[TASK REQUIREMENTS] Each line of the data below containing "https" needs to be listed.

[DATASET RECORDS]
========================================
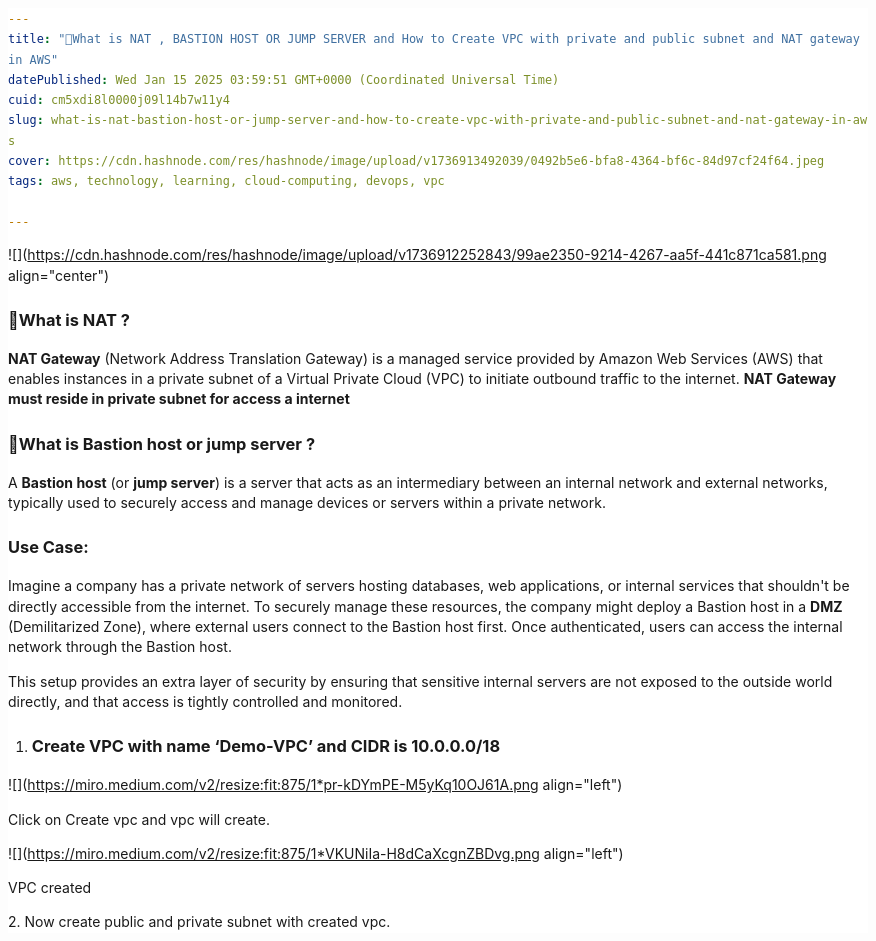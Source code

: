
 ```yaml
---
title: "🤔What is NAT , BASTION HOST OR JUMP SERVER and How to Create VPC with private and public subnet and NAT gateway in AWS"
datePublished: Wed Jan 15 2025 03:59:51 GMT+0000 (Coordinated Universal Time)
cuid: cm5xdi8l0000j09l14b7w11y4
slug: what-is-nat-bastion-host-or-jump-server-and-how-to-create-vpc-with-private-and-public-subnet-and-nat-gateway-in-aws
cover: https://cdn.hashnode.com/res/hashnode/image/upload/v1736913492039/0492b5e6-bfa8-4364-bf6c-84d97cf24f64.jpeg
tags: aws, technology, learning, cloud-computing, devops, vpc

---
```


![](https://cdn.hashnode.com/res/hashnode/image/upload/v1736912252843/99ae2350-9214-4267-aa5f-441c871ca581.png align="center")

### 🤔What is NAT ?

**NAT Gateway** (Network Address Translation Gateway) is a managed service provided by Amazon Web Services (AWS) that enables instances in a private subnet of a Virtual Private Cloud (VPC) to initiate outbound traffic to the internet. **NAT Gateway must reside in private subnet for access a internet**

### 🤔What is Bastion host or jump server ?

A **Bastion host** (or **jump server**) is a server that acts as an intermediary between an internal network and external networks, typically used to securely access and manage devices or servers within a private network.

### Use Case:

Imagine a company has a private network of servers hosting databases, web applications, or internal services that shouldn't be directly accessible from the internet. To securely manage these resources, the company might deploy a Bastion host in a **DMZ** (Demilitarized Zone), where external users connect to the Bastion host first. Once authenticated, users can access the internal network through the Bastion host.

This setup provides an extra layer of security by ensuring that sensitive internal servers are not exposed to the outside world directly, and that access is tightly controlled and monitored.

1. ### Create VPC with name ‘Demo-VPC’ and CIDR is 10.0.0.0/18
    

![](https://miro.medium.com/v2/resize:fit:875/1*pr-kDYmPE-M5yKq10OJ61A.png align="left")

Click on Create vpc and vpc will create.

![](https://miro.medium.com/v2/resize:fit:875/1*VKUNiIa-H8dCaXcgnZBDvg.png align="left")

VPC created

2\. Now create public and private subnet with created vpc.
========================================
[OUTPUT OF THE EXERCISE]
cover: https://cdn.hashnode.com/res/hashnode/image/upload/v1736913492039/0492b5e6-bfa8-4364-bf6c-84d97cf24f64.jpeg
![](https://cdn.hashnode.com/res/hashnode/image/upload/v1736912252843/99ae2350-9214-4267-aa5f-441c871ca581.png align="center")
![](https://miro.medium.com/v2/resize:fit:875/1*pr-kDYmPE-M5yKq10OJ61A.png align="left")
![](https://miro.medium.com/v2/resize:fit:875/1*VKUNiIa-H8dCaXcgnZBDvg.png align="left")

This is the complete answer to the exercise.